Let me show you how my teacher solved this question.

Givendata:

$$\text {Weight of crystal} = \pu{192.2 g/cm^3}$$ $$\text {Density} = \pu{22.4 g/cm^3}$$ $$\text {Volume of crystal} = V = \frac {192.2}{22.4}$$ $$V = \pu{8.58 cm^3/mol}$$

In FFC, there are 4 atoms in one unit cell.

$$\text {Volume of one cell} = 8.58 \times \frac {4}{6.023 \times 10^{23}}$$ $$ = 5.7 \times 10^{-23}$$ $$V = a^3$$

$$\therefore a = 2.83r$$ and $$V = (2.83r)^3$$ $$5.7 \times 10^{-23} = 2.83r^3$$ $$r = 1.34 \times 10^{-8}$$

Where did that $a = 2.83r$ come from?
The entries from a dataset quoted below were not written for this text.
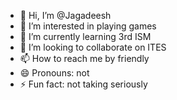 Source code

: - 👋 Hi, I’m @Jagadeesh
- 👀 I’m interested in playing games
- 🌱 I’m currently learning 3rd ISM
- 💞️ I’m looking to collaborate on ITES
- 📫 How to reach me by friendly 
- 😄 Pronouns: not
- ⚡ Fun fact: not taking seriously 

<!---
Jagadeesh270525/Jagadeesh270525 is a ✨ special ✨ repository because its `README.md` (this file) appears on your GitHub profile.
You can click the Preview link to take a look at your changes.
--->
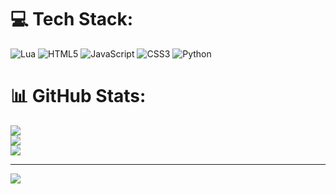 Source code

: 
# 💻 Tech Stack:
![Lua](https://img.shields.io/badge/lua-%232C2D72.svg?style=for-the-badge&logo=lua&logoColor=white) ![HTML5](https://img.shields.io/badge/html5-%23E34F26.svg?style=for-the-badge&logo=html5&logoColor=white) ![JavaScript](https://img.shields.io/badge/javascript-%23323330.svg?style=for-the-badge&logo=javascript&logoColor=%23F7DF1E) ![CSS3](https://img.shields.io/badge/css3-%231572B6.svg?style=for-the-badge&logo=css3&logoColor=white) ![Python](https://img.shields.io/badge/python-3670A0?style=for-the-badge&logo=python&logoColor=ffdd54)
# 📊 GitHub Stats:
![](https://github-readme-stats.vercel.app/api?username=Davi12138&theme=dark&hide_border=false&include_all_commits=false&count_private=false)<br/>
![](https://github-readme-streak-stats.herokuapp.com/?user=Davi12138&theme=dark&hide_border=false)<br/>
![](https://github-readme-stats.vercel.app/api/top-langs/?username=Davi12138&theme=dark&hide_border=false&include_all_commits=false&count_private=false&layout=compact)

---
[![](https://visitcount.itsvg.in/api?id=Davi12138&icon=0&color=0)](https://visitcount.itsvg.in)

<!-- Proudly created with GPRM ( https://gprm.itsvg.in ) -->
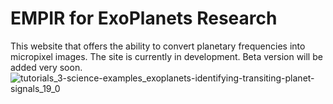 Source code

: # EMPIR for ExoPlanets Research
This website that offers the ability to convert planetary frequencies into micropixel images.
The site is currently in development.
Beta version will be added very soon.
![tutorials_3-science-examples_exoplanets-identifying-transiting-planet-signals_19_0](https://user-images.githubusercontent.com/114110417/202292863-a909695f-92f2-4a99-ba0b-d04bdee68cd5.png)
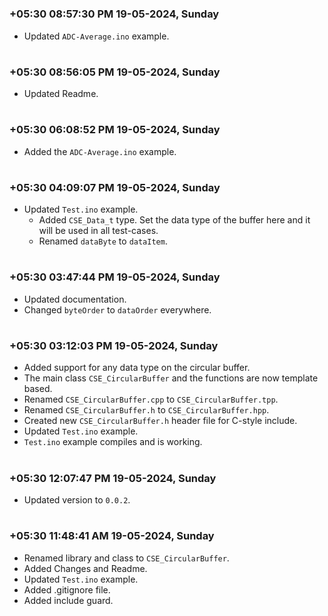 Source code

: 


#
### **+05:30 08:57:30 PM 19-05-2024, Sunday**

  * Updated `ADC-Average.ino` example.

#
### **+05:30 08:56:05 PM 19-05-2024, Sunday**

  * Updated Readme.

#
### **+05:30 06:08:52 PM 19-05-2024, Sunday** 

  * Added the `ADC-Average.ino` example.

#
### **+05:30 04:09:07 PM 19-05-2024, Sunday**

  * Updated `Test.ino` example.
    * Added `CSE_Data_t` type. Set the data type of the buffer here and it will be used in all test-cases.
    * Renamed `dataByte` to `dataItem`.

#
### **+05:30 03:47:44 PM 19-05-2024, Sunday**

  * Updated documentation.
  * Changed `byteOrder` to `dataOrder` everywhere.

#
### **+05:30 03:12:03 PM 19-05-2024, Sunday**

  * Added support for any data type on the circular buffer.
  * The main class `CSE_CircularBuffer` and the functions are now template based.
  * Renamed `CSE_CircularBuffer.cpp` to `CSE_CircularBuffer.tpp`.
  * Renamed `CSE_CircularBuffer.h` to `CSE_CircularBuffer.hpp`.
  * Created new `CSE_CircularBuffer.h` header file for C-style include.
  * Updated `Test.ino` example.
  * `Test.ino` example compiles and is working.

#
### **+05:30 12:07:47 PM 19-05-2024, Sunday**

  * Updated version to `0.0.2`.

#
### **+05:30 11:48:41 AM 19-05-2024, Sunday**

  * Renamed library and class to `CSE_CircularBuffer`.
  * Added Changes and Readme.
  * Updated `Test.ino` example.
  * Added .gitignore file.
  * Added include guard.

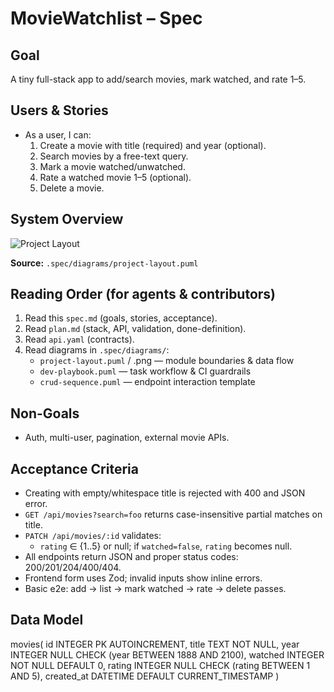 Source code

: # MovieWatchlist – Spec

## Goal
A tiny full-stack app to add/search movies, mark watched, and rate 1–5.

## Users & Stories
- As a user, I can:
    1) Create a movie with title (required) and year (optional).
    2) Search movies by a free-text query.
    3) Mark a movie watched/unwatched.
    4) Rate a watched movie 1–5 (optional).
    5) Delete a movie.

## System Overview
![Project Layout](./diagrams/project-layout.png)

**Source:** `.spec/diagrams/project-layout.puml`

## Reading Order (for agents & contributors)
1. Read this `spec.md` (goals, stories, acceptance).
2. Read `plan.md` (stack, API, validation, done-definition).
3. Read `api.yaml` (contracts).
4. Read diagrams in `.spec/diagrams/`:
    - `project-layout.puml` / .png — module boundaries & data flow
    - `dev-playbook.puml` — task workflow & CI guardrails
    - `crud-sequence.puml` — endpoint interaction template


## Non-Goals
- Auth, multi-user, pagination, external movie APIs.

## Acceptance Criteria
- Creating with empty/whitespace title is rejected with 400 and JSON error.
- `GET /api/movies?search=foo` returns case-insensitive partial matches on title.
- `PATCH /api/movies/:id` validates:
    - `rating` ∈ {1..5} or null; if `watched=false`, `rating` becomes null.
- All endpoints return JSON and proper status codes: 200/201/204/400/404.
- Frontend form uses Zod; invalid inputs show inline errors.
- Basic e2e: add → list → mark watched → rate → delete passes.

## Data Model
movies(
id INTEGER PK AUTOINCREMENT,
title TEXT NOT NULL,
year INTEGER NULL CHECK (year BETWEEN 1888 AND 2100),
watched INTEGER NOT NULL DEFAULT 0,
rating INTEGER NULL CHECK (rating BETWEEN 1 AND 5),
created_at DATETIME DEFAULT CURRENT_TIMESTAMP
)
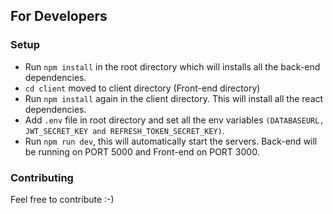 
## For Developers

### Setup

* Run `npm install` in the root directory which will installs all the back-end dependencies.
* `cd client` moved to client directory (Front-end directory)
* Run `npm install` again in the client directory. This will install all the react dependencies.
* Add `.env` file in root directory and set all the env variables `(DATABASEURL, JWT_SECRET_KEY and REFRESH_TOKEN_SECRET_KEY)`.
* Run `npm run dev`, this will automatically start the servers. Back-end will be running on PORT 5000 and Front-end on PORT 3000. 

### Contributing

Feel free to contribute :-) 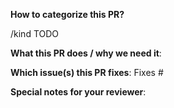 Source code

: **How to categorize this PR?**
<!--
Please select the kind of this pull request, e.g.:
/kind enhancement

Tide will not merge your PR, if it is missing a `kind/*` label.
"/kind" identifiers:    api-change|bug|cleanup|discussion|enhancement|epic|impediment|poc|post-mortem|question|regression|task|technical-debt|test
-->
/kind TODO

**What this PR does / why we need it**:

**Which issue(s) this PR fixes**:
Fixes #

**Special notes for your reviewer**:
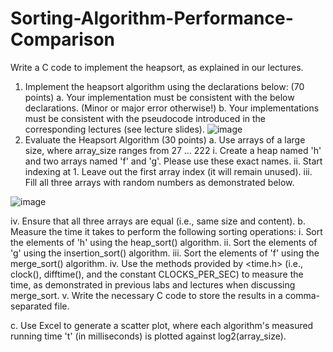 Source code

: # Sorting-Algorithm-Performance-Comparison
Write a C code to implement the heapsort, as explained in our lectures.  


1)	Implement the heapsort algorithm using the declarations below: (70 points)
a.	Your implementation must be consistent with the below declarations. (Minor or major error otherwise!)
b.	Your implementations must be consistent with the pseudocode introduced in the corresponding lectures (see lecture slides). 
![image](https://github.com/user-attachments/assets/85627c50-9f2b-4f02-8d29-9b78f944f80c)
2)	Evaluate the Heapsort Algorithm (30 points)
a.	Use arrays of a large size, where array_size ranges from 27 … 222
i.	Create a heap named 'h' and two arrays named 'f' and 'g'. Please use these exact names.
ii.	Start indexing at 1. Leave out the first array index (it will remain unused).
iii.	Fill all three arrays with random numbers as demonstrated below.

![image](https://github.com/user-attachments/assets/b928b745-e3f0-4dd3-bad5-42ddbd775f63)


iv.	Ensure that all three arrays are equal (i.e., same size and content).
b.	Measure the time it takes to perform the following sorting operations:
i.	Sort the elements of 'h' using the heap_sort() algorithm.
ii.	Sort the elements of 'g' using the insertion_sort() algorithm.
iii.	Sort the elements of 'f' using the merge_sort() algorithm.
iv.	Use the methods provided by <time.h> (i.e., clock(), difftime(), and the constant CLOCKS_PER_SEC) to measure the time, as demonstrated in previous labs and lectures when discussing merge_sort.
v.	Write the necessary C code to store the results in a comma-separated file.

c.	Use Excel to generate a scatter plot, where each algorithm's measured running time 't' (in milliseconds) is plotted against log2(array_size).

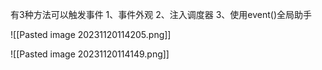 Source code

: 有3种方法可以触发事件
1、事件外观
2、注入调度器
3、使用event()全局助手

![[Pasted image 20231120114205.png]]

![[Pasted image 20231120114149.png]]

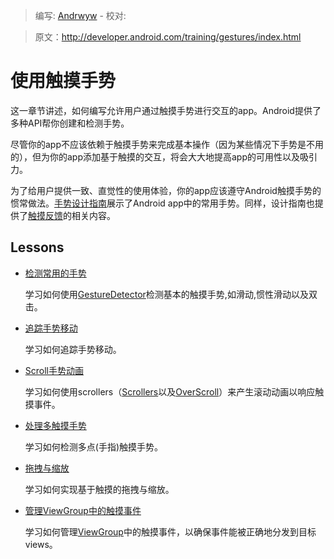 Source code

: > 编写: [Andrwyw](https://github.com/Andrwyw) - 校对:

> 原文：<http://developer.android.com/training/gestures/index.html>

# 使用触摸手势 #

这一章节讲述，如何编写允许用户通过触摸手势进行交互的app。Android提供了多种API帮你创建和检测手势。

尽管你的app不应该依赖于触摸手势来完成基本操作（因为某些情况下手势是不用的），但为你的app添加基于触摸的交互，将会大大地提高app的可用性以及吸引力。

为了给用户提供一致、直觉性的使用体验，你的app应该遵守Android触摸手势的惯常做法。[手势设计指南](http://developer.android.com/design/patterns/gestures.html)展示了Android app中的常用手势。同样，设计指南也提供了[触摸反馈](http://developer.android.com/design/style/touch-feedback.html)的相关内容。

## Lessons ##

- [检测常用的手势](detector.html)

  学习如何使用[GestureDetector](http://developer.android.com/reference/android/view/GestureDetector.html)检测基本的触摸手势,如滑动,惯性滑动以及双击。

- [追踪手势移动](movement.html)

  学习如何追踪手势移动。

- [Scroll手势动画](scroll.html)

  学习如何使用scrollers（[Scrollers](http://developer.android.com/reference/android/widget/Scroller.html)以及[OverScroll](http://developer.android.com/reference/android/widget/OverScroller.html)）来产生滚动动画以响应触摸事件。

- [处理多触摸手势](multi.html)

  学习如何检测多点(手指)触摸手势。

- [拖拽与缩放](scale.html)

  学习如何实现基于触摸的拖拽与缩放。

- [管理ViewGroup中的触摸事件](viewgroup.html)

  学习如何管理[ViewGroup](http://developer.android.com/reference/android/view/ViewGroup.html)中的触摸事件，以确保事件能被正确地分发到目标views。
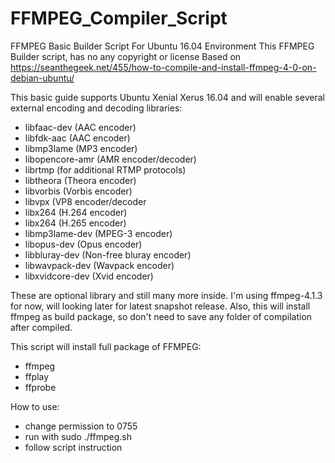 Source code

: # FFMPEG_Compiler_Script

FFMPEG Basic Builder Script For Ubuntu 16.04 Environment
This FFMPEG Builder script, has no any copyright or license
Based on https://seanthegeek.net/455/how-to-compile-and-install-ffmpeg-4-0-on-debian-ubuntu/

This basic guide supports Ubuntu Xenial Xerus 16.04 and will enable several external encoding and decoding libraries: 
- libfaac-dev (AAC encoder) 
- libfdk-aac (AAC encoder) 
- libmp3lame (MP3 encoder) 
- libopencore-amr (AMR encoder/decoder) 
- librtmp (for additional RTMP protocols) 
- libtheora (Theora encoder)
- libvorbis (Vorbis encoder) 
- libvpx (VP8 encoder/decoder
- libx264 (H.264 encoder)
- libx264 (H.265 encoder)
- libmp3lame-dev (MPEG-3 encoder)
- libopus-dev (Opus encoder)
- libbluray-dev (Non-free bluray encoder)
- libwavpack-dev (Wavpack encoder)
- libxvidcore-dev (Xvid encoder) 

These are optional library and still many more inside. I'm using ffmpeg-4.1.3 for now, will looking later for latest snapshot release.
Also, this will install ffmpeg as build package, so don't need to save any folder of compilation after compiled.

This script will install full package of FFMPEG:
- ffmpeg
- ffplay
- ffprobe

How to use:
- change permission to 0755
- run with sudo ./ffmpeg.sh
- follow script instruction
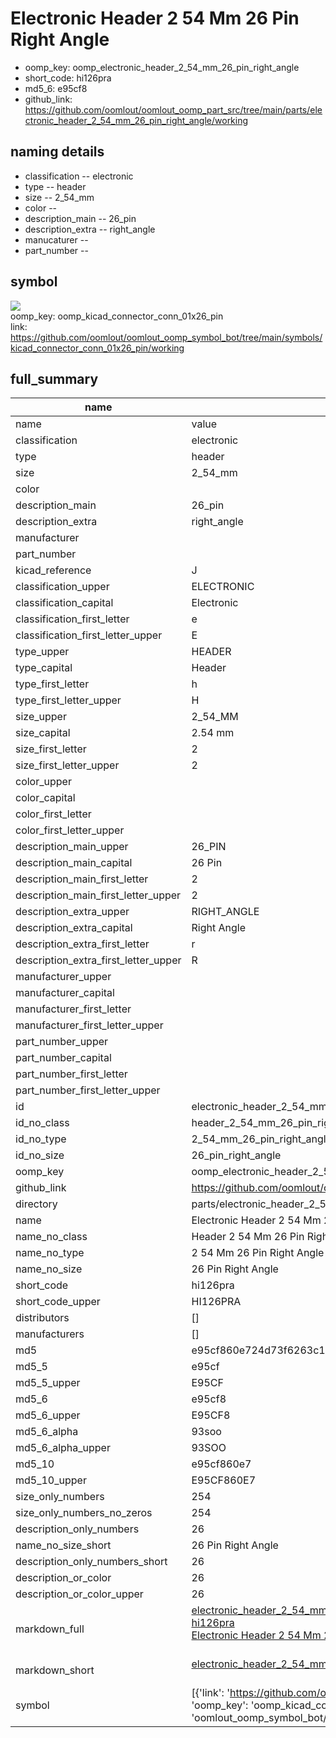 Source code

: # Electronic Header 2 54 Mm 26 Pin Right Angle

  
* oomp_key: oomp_electronic_header_2_54_mm_26_pin_right_angle 
* short_code: hi126pra
* md5_6: e95cf8  
* github_link: https://github.com/oomlout/oomlout_oomp_part_src/tree/main/parts/electronic_header_2_54_mm_26_pin_right_angle/working  
## naming details
* classification -- electronic
* type -- header
* size -- 2_54_mm
* color -- 
* description_main -- 26_pin
* description_extra -- right_angle
* manucaturer -- 
* part_number -- 



## symbol

![](symbol/{index}}/working/working_600.png)  
oomp_key: oomp_kicad_connector_conn_01x26_pin  
link: https://github.com/oomlout/oomlout_oomp_symbol_bot/tree/main/symbols/kicad_connector_conn_01x26_pin/working  


## full_summary
| name | value | 
| --- | --- | 
| name | value | 
| classification | electronic | 
| type | header | 
| size | 2_54_mm | 
| color |  | 
| description_main | 26_pin | 
| description_extra | right_angle | 
| manufacturer |  | 
| part_number |  | 
| kicad_reference | J | 
| classification_upper | ELECTRONIC | 
| classification_capital | Electronic | 
| classification_first_letter | e | 
| classification_first_letter_upper | E | 
| type_upper | HEADER | 
| type_capital | Header | 
| type_first_letter | h | 
| type_first_letter_upper | H | 
| size_upper | 2_54_MM | 
| size_capital | 2.54 mm | 
| size_first_letter | 2 | 
| size_first_letter_upper | 2 | 
| color_upper |  | 
| color_capital |  | 
| color_first_letter |  | 
| color_first_letter_upper |  | 
| description_main_upper | 26_PIN | 
| description_main_capital | 26 Pin | 
| description_main_first_letter | 2 | 
| description_main_first_letter_upper | 2 | 
| description_extra_upper | RIGHT_ANGLE | 
| description_extra_capital | Right Angle | 
| description_extra_first_letter | r | 
| description_extra_first_letter_upper | R | 
| manufacturer_upper |  | 
| manufacturer_capital |  | 
| manufacturer_first_letter |  | 
| manufacturer_first_letter_upper |  | 
| part_number_upper |  | 
| part_number_capital |  | 
| part_number_first_letter |  | 
| part_number_first_letter_upper |  | 
| id | electronic_header_2_54_mm_26_pin_right_angle | 
| id_no_class | header_2_54_mm_26_pin_right_angle | 
| id_no_type | 2_54_mm_26_pin_right_angle | 
| id_no_size | 26_pin_right_angle | 
| oomp_key | oomp_electronic_header_2_54_mm_26_pin_right_angle | 
| github_link | https://github.com/oomlout/oomlout_oomp_part_src/tree/main/parts/electronic_header_2_54_mm_26_pin_right_angle/working | 
| directory | parts/electronic_header_2_54_mm_26_pin_right_angle | 
| name | Electronic Header 2 54 Mm 26 Pin Right Angle | 
| name_no_class | Header 2 54 Mm 26 Pin Right Angle | 
| name_no_type | 2 54 Mm 26 Pin Right Angle | 
| name_no_size | 26 Pin Right Angle | 
| short_code | hi126pra | 
| short_code_upper | HI126PRA | 
| distributors | [] | 
| manufacturers | [] | 
| md5 | e95cf860e724d73f6263c15b028c1d7f | 
| md5_5 | e95cf | 
| md5_5_upper | E95CF | 
| md5_6 | e95cf8 | 
| md5_6_upper | E95CF8 | 
| md5_6_alpha | 93soo | 
| md5_6_alpha_upper | 93SOO | 
| md5_10 | e95cf860e7 | 
| md5_10_upper | E95CF860E7 | 
| size_only_numbers | 254 | 
| size_only_numbers_no_zeros | 254 | 
| description_only_numbers | 26 | 
| name_no_size_short | 26 Pin Right Angle | 
| description_only_numbers_short | 26 | 
| description_or_color | 26 | 
| description_or_color_upper | 26 | 
| markdown_full | [electronic_header_2_54_mm_26_pin_right_angle](https://github.com/oomlout/oomlout_oomp_part_src/tree/main/parts/electronic_header_2_54_mm_26_pin_right_angle/working)<br>[hi126pra](https://github.com/oomlout/oomlout_oomp_part_src/tree/main/parts/electronic_header_2_54_mm_26_pin_right_angle/working)<br>[Electronic Header 2 54 Mm 26 Pin Right Angle](https://github.com/oomlout/oomlout_oomp_part_src/tree/main/parts/electronic_header_2_54_mm_26_pin_right_angle/working)<br><br> | 
| markdown_short | [electronic_header_2_54_mm_26_pin_right_angle](https://github.com/oomlout/oomlout_oomp_part_src/tree/main/parts/electronic_header_2_54_mm_26_pin_right_angle/working)<br><br> | 
| symbol | [{'link': 'https://github.com/oomlout/oomlout_oomp_symbol_bot/tree/main/symbols/kicad_connector_conn_01x26_pin', 'oomp_key': 'oomp_kicad_connector_conn_01x26_pin', 'directory': 'oomlout_oomp_symbol_bot/symbols/kicad_connector_conn_01x26_pin//working/working.kicad_sym', 'index': 0}] |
That's what I didn't get.

Answer 1

Iridium has a face-center cubic (FCC) structure.

You assume that each iridium sphere has a radius $r$. But the edge of a unit cell has the dimension $a$. The volume of the unit cell, which is a cube, is $a^3$. The relationship between $a%$ and $r$ is that $a = 2.83r$.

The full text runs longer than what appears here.